Iki Radio - Pengendara di Kota Pekanbaru diminta mengurangi kecepatan, menjaga jarak aman, dan menyalakan lampu kendaraan. Menyusul kabut asap kebakaran hutan dan lahan (karhutla) yang mengurangi jarak pandang di sejumlah ruas jalan.
Direktorat Lalu Lintas (Ditlantas) Polda Riau juga membagikan ribuan masker kepada pengendara dan masyarakat yang melintas di kawasan Tugu Keris, Kota Pekanbaru, Provinsi Riau, Senin (24/8/2026).
Pembagian masker dipimpin Kasubdit Kamsel Ditlantas Polda Riau, AKBP Dasril, bersama personel Ditlantas sebagai upaya membantu mengurangi paparan asap terhadap masyarakat yang tetap beraktivitas di luar ruangan.
“Alhamdulillah, pagi ini ribuan masker berhasil kita bagikan kepada masyarakat dan pengendara yang melintas. Kondisi asap cukup tebal dan jarak pandang juga tidak terlalu jauh. Karena itu, kami mengimbau pengendara agar selalu berhati-hati, mengurangi kecepatan dan memperhatikan kondisi jalan,” ujar Dasril.
Selain membagikan masker, personel Ditlantas memberikan edukasi keselamatan berlalu lintas. Pengendara diminta menjaga jarak aman, menyalakan lampu kendaraan, serta tidak melaju dengan kecepatan tinggi ketika jarak pandang terbatas.
Dirlantas Polda Riau, Kombes Pol Jeki Rahmat Mustika, mengatakan kondisi udara dan jarak pandang harus menjadi perhatian karena dapat memengaruhi keselamatan berkendara.
“Dalam kondisi kabut asap seperti saat ini, kami mengimbau seluruh masyarakat, khususnya pengendara, untuk meningkatkan kewaspadaan. Kurangi kecepatan, jaga jarak aman, nyalakan lampu kendaraan dan gunakan masker saat beraktivitas di luar rumah,” tegas Jeki.
Ditlantas Polda Riau juga mengingatkan masyarakat untuk tidak melakukan pembakaran yang berpotensi memicu karhutla.
Ia mengajak warga meningkatkan kepedulian terhadap lingkungan selama musim kemarau, termasuk menjaga kondisi tanaman di sekitar tempat tinggal.

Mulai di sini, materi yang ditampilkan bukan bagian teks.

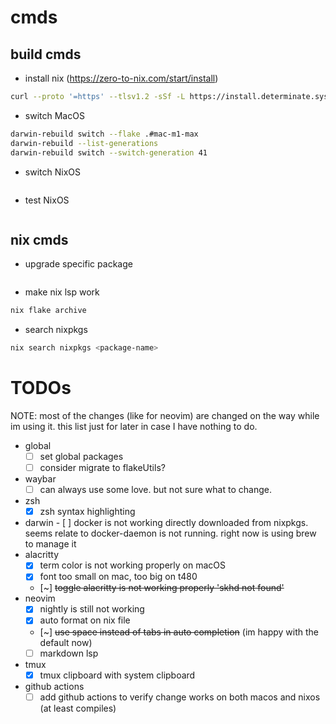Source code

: # cmds

## build cmds

- install nix (https://zero-to-nix.com/start/install)

```bash
curl --proto '=https' --tlsv1.2 -sSf -L https://install.determinate.systems/nix | sh -s -- install
```

- switch MacOS

```bash
darwin-rebuild switch --flake .#mac-m1-max
darwin-rebuild --list-generations
darwin-rebuild switch --switch-generation 41
```

- switch NixOS

```bash

```

- test NixOS

```bash

```

## nix cmds

- upgrade specific package

```bash

```

- make nix lsp work

```bash
nix flake archive
```

- search nixpkgs

```bash
nix search nixpkgs <package-name>
```

# TODOs

NOTE: most of the changes (like for neovim) are changed on the way while im using it. this list just for later in case I have nothing to do.

- global
  - [ ] set global packages
  - [ ] consider migrate to flakeUtils?
- waybar
  - [ ] can always use some love. but not sure what to change.
- zsh
  - [x] zsh syntax highlighting
- darwin - [ ] docker is not working directly downloaded from nixpkgs. seems relate to docker-daemon is not running. right now is using brew to manage it
- alacritty
  - [x] term color is not working properly on macOS
  - [x] font too small on mac, too big on t480
  - [~] ~~toggle alacritty is not working properly 'skhd not found'~~
- neovim
  - [x] nightly is still not working
  - [x] auto format on nix file
  - [~] ~~use space instead of tabs in auto completion~~ (im happy with the default now)
  - [ ] markdown lsp
- tmux
  - [x] tmux clipboard with system clipboard
- github actions
  - [ ] add github actions to verify change works on both macos and nixos (at least compiles)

“Kita ketahui bersama saat ini memasuki musim kemarau. Kami mengimbau masyarakat untuk menjaga lingkungan dan tanaman di sekitar rumah dengan melakukan penyiraman secara rutin. Dengan lingkungan yang terawat, tanaman tetap segar dan suasana di sekitar kita tetap sejuk,” ujarnya.
Sementara itu, Jeki meminta masyarakat ikut mencegah munculnya kebakaran baru dengan tidak melakukan pembakaran terbuka.
“Pencegahan karhutla merupakan tanggung jawab kita bersama, jangan melakukan pembakaran yang dapat memicu kebakaran. Mari kita jaga lingkungan tetap hijau dan asri karena kepedulian terhadap lingkungan juga merupakan bagian dari upaya menjaga keselamatan dan kualitas hidup masyarakat,” tegas Jeki.